Now, how should we go about deciding whether to reject the null hypothesis under this scenario? There are at least two ways: We could check if our p-value is less than $\alpha$, or just check if our beta is greater than the absolute numerical value that corresponds to those numbers in this situation. The key thing to realize is that the former is relative to the sampling distribution under the null hypothesis, but the latter is an absolute position on the number line. If we calculated the sampling distributions again, but with $N = 25$, they would look different (i.e., they would have narrower standard deviations), but those values defined relative to the sampling distribution of the null would have the same relationship to the null hypothesis test, because they are defined that way. That is, e.g., the upper 2.5% of the null sampling distribution would still comprise 2.5% of the total area under the curve, but that line would have moved relative to the absolute numerical scale underneath it. On the other hand, if we only rejected the null if our estimated beta were greater than the value we calculated above, we would be less and less likely to reject the null if we kept that value in place and continually increased $N$.

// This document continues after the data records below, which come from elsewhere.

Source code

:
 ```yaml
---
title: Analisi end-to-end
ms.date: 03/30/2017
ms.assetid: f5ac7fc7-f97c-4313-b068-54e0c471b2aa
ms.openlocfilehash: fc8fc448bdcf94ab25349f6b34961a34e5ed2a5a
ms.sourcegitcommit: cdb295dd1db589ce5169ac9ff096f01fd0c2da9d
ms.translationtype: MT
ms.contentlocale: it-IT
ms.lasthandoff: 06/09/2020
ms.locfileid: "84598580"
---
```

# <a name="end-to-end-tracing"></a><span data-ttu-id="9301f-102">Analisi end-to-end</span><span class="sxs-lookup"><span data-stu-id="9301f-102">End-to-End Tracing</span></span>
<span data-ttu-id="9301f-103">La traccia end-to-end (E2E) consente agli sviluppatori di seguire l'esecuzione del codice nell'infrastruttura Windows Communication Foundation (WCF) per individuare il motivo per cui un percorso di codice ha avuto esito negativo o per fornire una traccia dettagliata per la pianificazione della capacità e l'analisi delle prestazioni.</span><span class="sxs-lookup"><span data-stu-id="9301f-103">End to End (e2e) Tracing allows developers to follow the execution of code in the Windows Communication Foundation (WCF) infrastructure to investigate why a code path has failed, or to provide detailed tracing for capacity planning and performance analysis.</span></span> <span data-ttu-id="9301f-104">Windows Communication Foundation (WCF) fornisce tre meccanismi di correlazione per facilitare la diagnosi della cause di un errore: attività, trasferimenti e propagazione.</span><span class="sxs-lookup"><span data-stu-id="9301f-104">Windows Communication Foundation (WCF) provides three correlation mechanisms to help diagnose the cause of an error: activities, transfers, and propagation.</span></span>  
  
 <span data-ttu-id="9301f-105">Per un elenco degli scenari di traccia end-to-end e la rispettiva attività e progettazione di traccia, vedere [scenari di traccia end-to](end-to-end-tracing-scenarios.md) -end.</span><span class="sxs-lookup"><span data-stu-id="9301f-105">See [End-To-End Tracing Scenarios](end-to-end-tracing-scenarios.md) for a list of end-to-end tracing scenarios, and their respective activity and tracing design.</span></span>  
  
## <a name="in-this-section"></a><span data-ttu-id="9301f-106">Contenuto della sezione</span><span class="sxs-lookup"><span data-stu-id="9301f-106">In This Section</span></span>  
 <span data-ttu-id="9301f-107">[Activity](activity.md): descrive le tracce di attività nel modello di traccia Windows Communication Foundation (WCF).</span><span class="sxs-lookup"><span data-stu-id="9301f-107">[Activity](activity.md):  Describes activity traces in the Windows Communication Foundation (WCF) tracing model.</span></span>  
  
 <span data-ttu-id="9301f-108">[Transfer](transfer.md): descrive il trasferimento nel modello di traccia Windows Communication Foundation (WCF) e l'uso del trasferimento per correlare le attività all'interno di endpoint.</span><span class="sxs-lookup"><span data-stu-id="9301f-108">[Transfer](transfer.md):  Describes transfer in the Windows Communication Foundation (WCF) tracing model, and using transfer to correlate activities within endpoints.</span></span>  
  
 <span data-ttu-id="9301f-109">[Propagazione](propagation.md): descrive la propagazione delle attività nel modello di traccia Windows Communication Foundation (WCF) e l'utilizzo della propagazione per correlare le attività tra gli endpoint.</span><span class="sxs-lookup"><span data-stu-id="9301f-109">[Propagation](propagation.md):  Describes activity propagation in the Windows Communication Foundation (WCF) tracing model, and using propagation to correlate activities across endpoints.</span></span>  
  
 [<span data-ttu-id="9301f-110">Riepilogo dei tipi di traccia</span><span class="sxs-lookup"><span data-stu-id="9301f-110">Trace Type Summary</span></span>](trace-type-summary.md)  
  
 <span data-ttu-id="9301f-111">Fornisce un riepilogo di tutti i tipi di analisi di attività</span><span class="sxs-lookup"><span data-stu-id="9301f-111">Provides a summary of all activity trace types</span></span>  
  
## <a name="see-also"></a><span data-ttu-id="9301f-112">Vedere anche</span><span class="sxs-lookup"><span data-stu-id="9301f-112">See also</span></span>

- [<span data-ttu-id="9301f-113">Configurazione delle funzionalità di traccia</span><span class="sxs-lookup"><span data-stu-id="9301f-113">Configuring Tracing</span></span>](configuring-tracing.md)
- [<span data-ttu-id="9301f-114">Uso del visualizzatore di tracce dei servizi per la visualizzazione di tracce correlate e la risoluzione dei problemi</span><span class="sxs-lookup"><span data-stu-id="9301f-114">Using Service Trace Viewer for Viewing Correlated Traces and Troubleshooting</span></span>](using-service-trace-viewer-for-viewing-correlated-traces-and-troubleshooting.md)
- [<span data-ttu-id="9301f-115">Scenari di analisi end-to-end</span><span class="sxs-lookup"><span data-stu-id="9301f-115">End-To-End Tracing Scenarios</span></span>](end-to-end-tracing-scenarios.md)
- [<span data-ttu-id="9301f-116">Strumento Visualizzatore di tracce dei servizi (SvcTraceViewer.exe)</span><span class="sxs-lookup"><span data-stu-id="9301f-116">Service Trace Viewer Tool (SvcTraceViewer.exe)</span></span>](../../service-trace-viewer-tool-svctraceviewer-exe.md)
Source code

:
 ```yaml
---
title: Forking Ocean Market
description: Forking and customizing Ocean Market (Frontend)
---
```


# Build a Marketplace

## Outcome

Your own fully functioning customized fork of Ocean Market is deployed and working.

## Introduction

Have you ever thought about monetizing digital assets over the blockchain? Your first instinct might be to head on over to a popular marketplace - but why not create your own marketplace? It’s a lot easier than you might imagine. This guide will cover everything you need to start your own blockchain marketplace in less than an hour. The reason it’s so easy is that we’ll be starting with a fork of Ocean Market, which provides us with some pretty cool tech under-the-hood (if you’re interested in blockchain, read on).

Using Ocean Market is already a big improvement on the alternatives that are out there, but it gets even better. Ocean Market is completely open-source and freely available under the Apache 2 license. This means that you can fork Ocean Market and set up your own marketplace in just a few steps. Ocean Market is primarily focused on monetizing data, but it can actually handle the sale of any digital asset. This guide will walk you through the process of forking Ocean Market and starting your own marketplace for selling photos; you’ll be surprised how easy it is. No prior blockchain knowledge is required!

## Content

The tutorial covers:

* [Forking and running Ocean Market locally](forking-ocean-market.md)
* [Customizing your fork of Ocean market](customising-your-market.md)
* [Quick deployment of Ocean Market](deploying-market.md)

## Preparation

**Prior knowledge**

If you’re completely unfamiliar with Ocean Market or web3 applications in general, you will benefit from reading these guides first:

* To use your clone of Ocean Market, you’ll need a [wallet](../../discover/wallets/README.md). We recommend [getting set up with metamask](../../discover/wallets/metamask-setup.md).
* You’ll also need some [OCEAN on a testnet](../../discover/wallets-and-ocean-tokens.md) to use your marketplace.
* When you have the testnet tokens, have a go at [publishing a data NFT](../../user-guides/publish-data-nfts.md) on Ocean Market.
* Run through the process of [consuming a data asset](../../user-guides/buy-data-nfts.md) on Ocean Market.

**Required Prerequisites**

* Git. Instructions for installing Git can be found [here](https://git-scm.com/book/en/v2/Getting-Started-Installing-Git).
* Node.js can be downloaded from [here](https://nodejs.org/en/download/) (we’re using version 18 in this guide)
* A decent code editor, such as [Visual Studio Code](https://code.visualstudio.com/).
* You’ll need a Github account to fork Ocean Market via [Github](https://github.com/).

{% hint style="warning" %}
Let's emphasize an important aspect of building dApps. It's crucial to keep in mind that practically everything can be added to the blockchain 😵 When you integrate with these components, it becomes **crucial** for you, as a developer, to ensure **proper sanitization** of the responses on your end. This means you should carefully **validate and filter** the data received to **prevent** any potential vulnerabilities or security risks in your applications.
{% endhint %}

Consider the figure below. The alpha threshold is defined as that point which demarcates the outermost 5% of the area under the curve (here I have displayed only the upper tail, the lower tail would work the same way). When $N = 10$, this happens to fall at $X = .735$ (given the values we stipulated above). When $N$ increases to $25$, the standard error shrinks and the sampling distribution becomes ‘narrower’. Because $\alpha = .05$ is defined relative to the sampling distribution, it shifts in along with the rest of the sampling distribution. The corresponding value of the sample slope becomes $.417$. If the threshold had stayed in the same place on the absolute scale ($.735$), the rate of false positives would have fallen to $.00056$.

Note that this latter approach to hypothesis testing, that of comparing the observed actual value of the sample slope to a fixed cutoff point, is very much not the way hypothesis testing is done, but I believe this is the basis for your confusion.